> Assignment
Across the whole listing, copy out every line that includes the string "algorithmic".

#### Records supplied

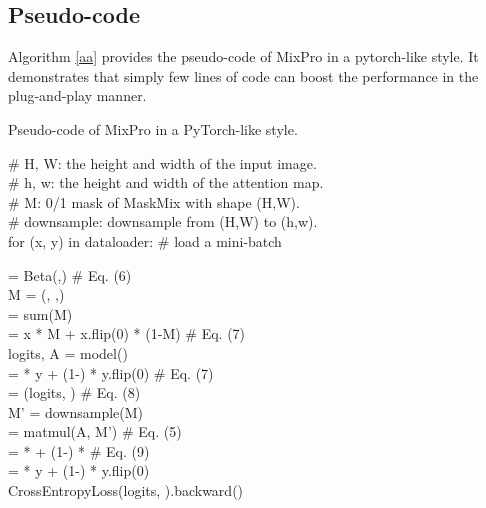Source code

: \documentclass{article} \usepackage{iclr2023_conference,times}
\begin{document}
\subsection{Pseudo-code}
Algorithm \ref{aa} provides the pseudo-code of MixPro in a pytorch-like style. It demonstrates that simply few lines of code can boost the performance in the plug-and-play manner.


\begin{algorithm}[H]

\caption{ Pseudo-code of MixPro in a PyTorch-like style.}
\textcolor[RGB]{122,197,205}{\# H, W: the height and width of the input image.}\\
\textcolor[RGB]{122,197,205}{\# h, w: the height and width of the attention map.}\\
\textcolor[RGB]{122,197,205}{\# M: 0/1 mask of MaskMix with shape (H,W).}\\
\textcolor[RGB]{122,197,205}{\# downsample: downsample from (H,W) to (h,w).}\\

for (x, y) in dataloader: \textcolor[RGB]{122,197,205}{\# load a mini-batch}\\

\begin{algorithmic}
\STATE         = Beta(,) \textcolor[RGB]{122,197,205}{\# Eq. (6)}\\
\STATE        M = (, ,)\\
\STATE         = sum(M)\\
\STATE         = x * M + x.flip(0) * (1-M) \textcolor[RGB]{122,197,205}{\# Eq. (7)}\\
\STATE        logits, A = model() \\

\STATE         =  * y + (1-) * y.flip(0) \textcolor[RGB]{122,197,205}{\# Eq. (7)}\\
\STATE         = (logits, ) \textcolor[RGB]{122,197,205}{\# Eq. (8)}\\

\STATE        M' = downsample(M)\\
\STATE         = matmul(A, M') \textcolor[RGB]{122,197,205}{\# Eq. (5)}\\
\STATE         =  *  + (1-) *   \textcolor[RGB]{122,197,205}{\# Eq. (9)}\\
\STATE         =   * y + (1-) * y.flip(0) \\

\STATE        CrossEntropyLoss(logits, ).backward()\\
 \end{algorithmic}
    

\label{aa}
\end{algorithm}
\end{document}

########

> Problem solution
\begin{algorithmic}
 \end{algorithmic}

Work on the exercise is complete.